Voyons dans ce cas précis comment procéder. Henri II reste seul en lice (contre Henri Ier, 1100-1135, ou Henri III, 1216-1272) du fait de sa titulature très typée (accessoirement, on peut invoquer l’écriture ; le sceau, ici perdu ; des allusions faites dans le texte, ici à un aïeul Henri — mais elle vaudrait aussi pour Henri III...). Le titre de “rex Anglorum” restreint ensuite (légèrement) la fourchette à la période 1154-1189. L’adoption de la formule de dévotion “Dei gratia” (ici absente) remonterait, d’après les spécialistes, à 1172, ce qui donne un terminus ad quem fort précieux.

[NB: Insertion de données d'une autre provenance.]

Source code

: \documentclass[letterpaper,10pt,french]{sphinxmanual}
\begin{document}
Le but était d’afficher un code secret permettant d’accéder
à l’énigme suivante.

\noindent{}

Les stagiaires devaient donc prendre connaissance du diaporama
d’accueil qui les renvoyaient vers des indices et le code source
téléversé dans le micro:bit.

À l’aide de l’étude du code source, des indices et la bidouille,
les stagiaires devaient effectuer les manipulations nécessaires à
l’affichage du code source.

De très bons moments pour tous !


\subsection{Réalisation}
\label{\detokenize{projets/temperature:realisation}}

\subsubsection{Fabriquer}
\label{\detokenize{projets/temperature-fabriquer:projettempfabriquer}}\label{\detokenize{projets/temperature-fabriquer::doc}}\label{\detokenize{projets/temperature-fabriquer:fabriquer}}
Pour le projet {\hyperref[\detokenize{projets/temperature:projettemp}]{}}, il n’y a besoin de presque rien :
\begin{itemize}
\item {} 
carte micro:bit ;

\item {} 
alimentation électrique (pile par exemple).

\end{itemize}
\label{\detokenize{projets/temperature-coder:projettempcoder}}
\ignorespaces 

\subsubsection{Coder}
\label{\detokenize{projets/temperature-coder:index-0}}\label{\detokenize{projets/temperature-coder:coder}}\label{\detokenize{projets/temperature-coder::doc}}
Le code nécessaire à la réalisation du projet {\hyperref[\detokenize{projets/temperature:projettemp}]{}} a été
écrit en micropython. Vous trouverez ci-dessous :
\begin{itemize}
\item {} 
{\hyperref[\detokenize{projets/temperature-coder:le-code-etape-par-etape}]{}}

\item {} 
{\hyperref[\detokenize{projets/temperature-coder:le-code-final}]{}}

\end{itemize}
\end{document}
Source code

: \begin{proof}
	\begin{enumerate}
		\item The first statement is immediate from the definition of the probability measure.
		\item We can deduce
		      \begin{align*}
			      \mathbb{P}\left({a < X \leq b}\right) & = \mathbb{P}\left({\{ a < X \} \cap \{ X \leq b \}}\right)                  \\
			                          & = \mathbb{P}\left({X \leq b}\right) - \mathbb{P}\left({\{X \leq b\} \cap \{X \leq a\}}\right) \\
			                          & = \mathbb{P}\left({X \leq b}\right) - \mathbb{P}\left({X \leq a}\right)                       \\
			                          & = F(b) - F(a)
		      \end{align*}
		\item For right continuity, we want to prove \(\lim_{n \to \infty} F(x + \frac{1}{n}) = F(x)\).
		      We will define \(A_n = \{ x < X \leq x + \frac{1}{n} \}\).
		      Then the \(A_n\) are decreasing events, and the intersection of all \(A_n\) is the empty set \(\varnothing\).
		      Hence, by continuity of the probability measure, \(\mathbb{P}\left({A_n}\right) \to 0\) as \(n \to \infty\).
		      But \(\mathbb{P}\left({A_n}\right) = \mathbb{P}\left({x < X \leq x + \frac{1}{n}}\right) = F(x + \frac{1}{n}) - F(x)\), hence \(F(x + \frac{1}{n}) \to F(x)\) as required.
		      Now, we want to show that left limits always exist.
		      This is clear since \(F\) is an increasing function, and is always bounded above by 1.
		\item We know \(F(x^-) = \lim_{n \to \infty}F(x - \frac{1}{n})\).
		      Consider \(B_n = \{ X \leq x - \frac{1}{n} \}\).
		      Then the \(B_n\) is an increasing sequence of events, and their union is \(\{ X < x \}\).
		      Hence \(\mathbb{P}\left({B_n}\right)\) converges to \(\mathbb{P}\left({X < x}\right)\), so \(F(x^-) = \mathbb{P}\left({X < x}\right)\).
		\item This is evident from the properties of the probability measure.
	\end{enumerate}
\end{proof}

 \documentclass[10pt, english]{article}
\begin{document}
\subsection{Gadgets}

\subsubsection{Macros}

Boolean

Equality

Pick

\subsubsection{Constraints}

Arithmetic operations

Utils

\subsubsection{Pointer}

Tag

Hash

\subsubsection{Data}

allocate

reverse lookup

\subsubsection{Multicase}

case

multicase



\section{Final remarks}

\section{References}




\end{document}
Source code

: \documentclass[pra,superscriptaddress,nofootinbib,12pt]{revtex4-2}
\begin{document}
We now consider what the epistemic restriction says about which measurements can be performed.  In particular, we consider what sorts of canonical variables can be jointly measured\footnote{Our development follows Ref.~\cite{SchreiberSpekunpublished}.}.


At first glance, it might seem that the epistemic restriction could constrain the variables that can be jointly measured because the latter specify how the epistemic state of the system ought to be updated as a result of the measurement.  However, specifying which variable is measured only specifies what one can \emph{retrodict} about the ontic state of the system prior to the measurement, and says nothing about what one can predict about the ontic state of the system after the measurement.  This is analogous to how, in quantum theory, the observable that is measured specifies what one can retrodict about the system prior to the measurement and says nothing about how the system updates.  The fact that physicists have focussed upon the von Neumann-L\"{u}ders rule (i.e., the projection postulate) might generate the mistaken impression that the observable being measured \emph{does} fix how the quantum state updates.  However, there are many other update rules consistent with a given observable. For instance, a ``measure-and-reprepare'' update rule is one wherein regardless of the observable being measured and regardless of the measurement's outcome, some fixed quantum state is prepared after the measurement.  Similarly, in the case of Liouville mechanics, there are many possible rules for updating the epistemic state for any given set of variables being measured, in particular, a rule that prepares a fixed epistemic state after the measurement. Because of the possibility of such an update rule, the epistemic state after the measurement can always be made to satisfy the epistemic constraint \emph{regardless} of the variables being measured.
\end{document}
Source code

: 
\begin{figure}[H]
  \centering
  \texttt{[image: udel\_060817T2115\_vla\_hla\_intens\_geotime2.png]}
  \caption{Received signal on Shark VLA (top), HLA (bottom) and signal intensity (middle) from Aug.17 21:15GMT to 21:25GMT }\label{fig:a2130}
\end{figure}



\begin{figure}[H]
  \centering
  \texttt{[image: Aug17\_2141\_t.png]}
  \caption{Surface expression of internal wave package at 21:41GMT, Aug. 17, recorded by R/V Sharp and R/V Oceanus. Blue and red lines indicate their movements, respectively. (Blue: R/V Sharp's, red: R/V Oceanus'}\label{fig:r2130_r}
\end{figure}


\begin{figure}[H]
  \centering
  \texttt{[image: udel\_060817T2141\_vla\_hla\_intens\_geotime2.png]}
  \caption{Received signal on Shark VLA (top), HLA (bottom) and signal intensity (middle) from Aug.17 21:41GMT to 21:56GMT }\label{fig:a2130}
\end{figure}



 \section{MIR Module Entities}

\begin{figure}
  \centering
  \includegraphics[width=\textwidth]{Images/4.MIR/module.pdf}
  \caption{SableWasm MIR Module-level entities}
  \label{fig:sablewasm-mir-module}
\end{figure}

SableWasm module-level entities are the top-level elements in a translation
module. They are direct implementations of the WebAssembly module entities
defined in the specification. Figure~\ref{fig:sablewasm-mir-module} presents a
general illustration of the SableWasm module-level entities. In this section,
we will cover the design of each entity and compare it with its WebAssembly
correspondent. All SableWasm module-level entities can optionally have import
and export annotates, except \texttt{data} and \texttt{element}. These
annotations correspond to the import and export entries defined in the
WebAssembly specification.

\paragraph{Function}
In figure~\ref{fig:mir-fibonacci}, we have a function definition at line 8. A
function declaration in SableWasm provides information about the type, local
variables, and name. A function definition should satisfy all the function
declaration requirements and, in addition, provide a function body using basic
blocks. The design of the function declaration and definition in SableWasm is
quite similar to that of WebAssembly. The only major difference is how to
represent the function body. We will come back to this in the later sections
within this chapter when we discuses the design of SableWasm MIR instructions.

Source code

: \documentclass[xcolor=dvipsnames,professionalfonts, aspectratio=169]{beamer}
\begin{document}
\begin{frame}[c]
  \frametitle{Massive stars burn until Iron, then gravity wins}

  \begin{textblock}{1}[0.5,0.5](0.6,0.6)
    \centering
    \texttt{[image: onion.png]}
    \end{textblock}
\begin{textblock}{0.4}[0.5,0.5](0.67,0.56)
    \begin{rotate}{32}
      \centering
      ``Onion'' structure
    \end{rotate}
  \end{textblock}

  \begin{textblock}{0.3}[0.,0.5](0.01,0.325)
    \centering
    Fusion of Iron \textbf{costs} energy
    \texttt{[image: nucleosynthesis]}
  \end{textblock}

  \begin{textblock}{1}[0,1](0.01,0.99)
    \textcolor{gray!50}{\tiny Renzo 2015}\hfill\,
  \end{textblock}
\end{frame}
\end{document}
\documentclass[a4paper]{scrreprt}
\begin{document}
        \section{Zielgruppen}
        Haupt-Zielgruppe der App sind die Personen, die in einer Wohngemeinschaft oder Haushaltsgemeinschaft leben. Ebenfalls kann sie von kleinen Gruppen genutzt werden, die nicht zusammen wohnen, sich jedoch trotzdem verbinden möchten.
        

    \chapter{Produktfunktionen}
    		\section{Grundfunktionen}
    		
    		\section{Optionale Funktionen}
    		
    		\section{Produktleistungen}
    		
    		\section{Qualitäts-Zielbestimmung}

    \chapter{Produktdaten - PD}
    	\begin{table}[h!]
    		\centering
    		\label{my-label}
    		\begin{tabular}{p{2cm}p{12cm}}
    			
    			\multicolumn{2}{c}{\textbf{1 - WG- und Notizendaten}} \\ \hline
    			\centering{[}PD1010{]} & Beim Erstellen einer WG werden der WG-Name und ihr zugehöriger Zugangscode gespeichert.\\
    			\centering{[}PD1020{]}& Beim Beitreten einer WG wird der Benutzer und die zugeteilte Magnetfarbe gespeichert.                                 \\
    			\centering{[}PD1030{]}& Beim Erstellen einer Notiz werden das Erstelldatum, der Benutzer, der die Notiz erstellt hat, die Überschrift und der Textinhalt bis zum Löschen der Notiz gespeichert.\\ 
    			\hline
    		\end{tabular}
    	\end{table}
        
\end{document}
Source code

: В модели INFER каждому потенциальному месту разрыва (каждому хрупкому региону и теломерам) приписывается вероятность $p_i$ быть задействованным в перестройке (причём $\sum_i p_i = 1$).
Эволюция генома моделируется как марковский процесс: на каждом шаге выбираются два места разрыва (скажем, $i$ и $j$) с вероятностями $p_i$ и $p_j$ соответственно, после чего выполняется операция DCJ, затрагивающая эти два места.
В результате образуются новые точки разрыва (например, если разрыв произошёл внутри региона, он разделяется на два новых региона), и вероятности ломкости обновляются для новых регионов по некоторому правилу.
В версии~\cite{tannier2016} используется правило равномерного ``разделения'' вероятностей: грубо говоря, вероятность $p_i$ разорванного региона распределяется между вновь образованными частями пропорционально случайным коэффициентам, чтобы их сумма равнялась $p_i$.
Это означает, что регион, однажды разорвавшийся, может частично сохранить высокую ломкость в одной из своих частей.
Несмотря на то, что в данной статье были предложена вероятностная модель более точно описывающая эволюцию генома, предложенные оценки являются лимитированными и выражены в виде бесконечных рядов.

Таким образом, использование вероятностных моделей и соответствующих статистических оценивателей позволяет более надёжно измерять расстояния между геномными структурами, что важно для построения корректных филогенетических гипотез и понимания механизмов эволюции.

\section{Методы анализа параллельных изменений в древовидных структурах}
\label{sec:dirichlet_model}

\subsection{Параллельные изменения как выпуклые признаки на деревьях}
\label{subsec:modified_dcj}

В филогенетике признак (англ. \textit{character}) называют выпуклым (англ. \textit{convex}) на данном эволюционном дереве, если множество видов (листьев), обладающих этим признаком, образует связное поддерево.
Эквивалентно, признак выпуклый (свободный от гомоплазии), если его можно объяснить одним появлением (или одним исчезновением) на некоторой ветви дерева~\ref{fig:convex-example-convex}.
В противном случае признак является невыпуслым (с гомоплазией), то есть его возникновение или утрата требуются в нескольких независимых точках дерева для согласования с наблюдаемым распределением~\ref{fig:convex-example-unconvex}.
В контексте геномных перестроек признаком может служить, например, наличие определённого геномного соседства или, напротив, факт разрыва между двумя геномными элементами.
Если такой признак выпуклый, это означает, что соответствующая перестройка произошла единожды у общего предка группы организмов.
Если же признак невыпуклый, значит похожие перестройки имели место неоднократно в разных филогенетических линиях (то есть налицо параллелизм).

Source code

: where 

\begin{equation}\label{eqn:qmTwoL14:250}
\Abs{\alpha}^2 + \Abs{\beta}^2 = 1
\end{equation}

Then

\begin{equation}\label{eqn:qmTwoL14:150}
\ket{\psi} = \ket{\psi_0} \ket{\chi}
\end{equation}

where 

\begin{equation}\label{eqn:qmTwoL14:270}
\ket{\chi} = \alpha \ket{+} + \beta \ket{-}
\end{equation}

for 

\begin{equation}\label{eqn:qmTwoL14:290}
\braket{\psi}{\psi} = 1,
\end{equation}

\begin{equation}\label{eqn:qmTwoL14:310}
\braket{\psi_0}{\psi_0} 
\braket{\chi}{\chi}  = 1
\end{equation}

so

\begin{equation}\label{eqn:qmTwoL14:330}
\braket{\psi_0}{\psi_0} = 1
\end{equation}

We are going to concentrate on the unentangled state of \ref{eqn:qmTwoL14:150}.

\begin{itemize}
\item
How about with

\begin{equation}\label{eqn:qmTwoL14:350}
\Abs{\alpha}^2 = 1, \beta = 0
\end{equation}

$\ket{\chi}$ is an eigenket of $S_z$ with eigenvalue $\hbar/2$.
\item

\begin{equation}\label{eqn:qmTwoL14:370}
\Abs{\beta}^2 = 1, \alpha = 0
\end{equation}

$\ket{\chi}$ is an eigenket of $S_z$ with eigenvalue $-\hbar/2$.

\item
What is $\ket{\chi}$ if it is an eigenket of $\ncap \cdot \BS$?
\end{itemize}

Ces constatations qui font opter pour une fourchette [1154-1172] peuvent être recoupées et affinées par l’étude des témoins. On sait en particulier que Rotrou de Warwick est archevêque de Rouen de 1164/1165 à novembre 1183 et qu’Hamelin de Warren est comte à partir de 1164. On sait enfin qu’Henri II était en Angleterre en 1164 et n’est revenu en France qu’en 1165. En somme, l’acte ne peut être antérieur à 1165. Aucun autre indice n’est en l’état actuel des connaissances disponible pour resserrer la fourchette [1165-1172].
La présence de l’acte à Paris s’explique par le fait que la Bibliothèque nationale a reçu une collection de 141 pièces tirées du chartrier de Saint-Père de Chartres sous la Révolution ou l’Empire, sans doute en 1796, en application des mesures visant à réunir à Paris les actes intéressant l’histoire de France, et en particulier issus des chartriers ecclésiastiques nationalisés. Cette collection a aussi gardé la charte d’Henri Ier implicitement visée dans celle d’Henri II, et datable de [1130-1135].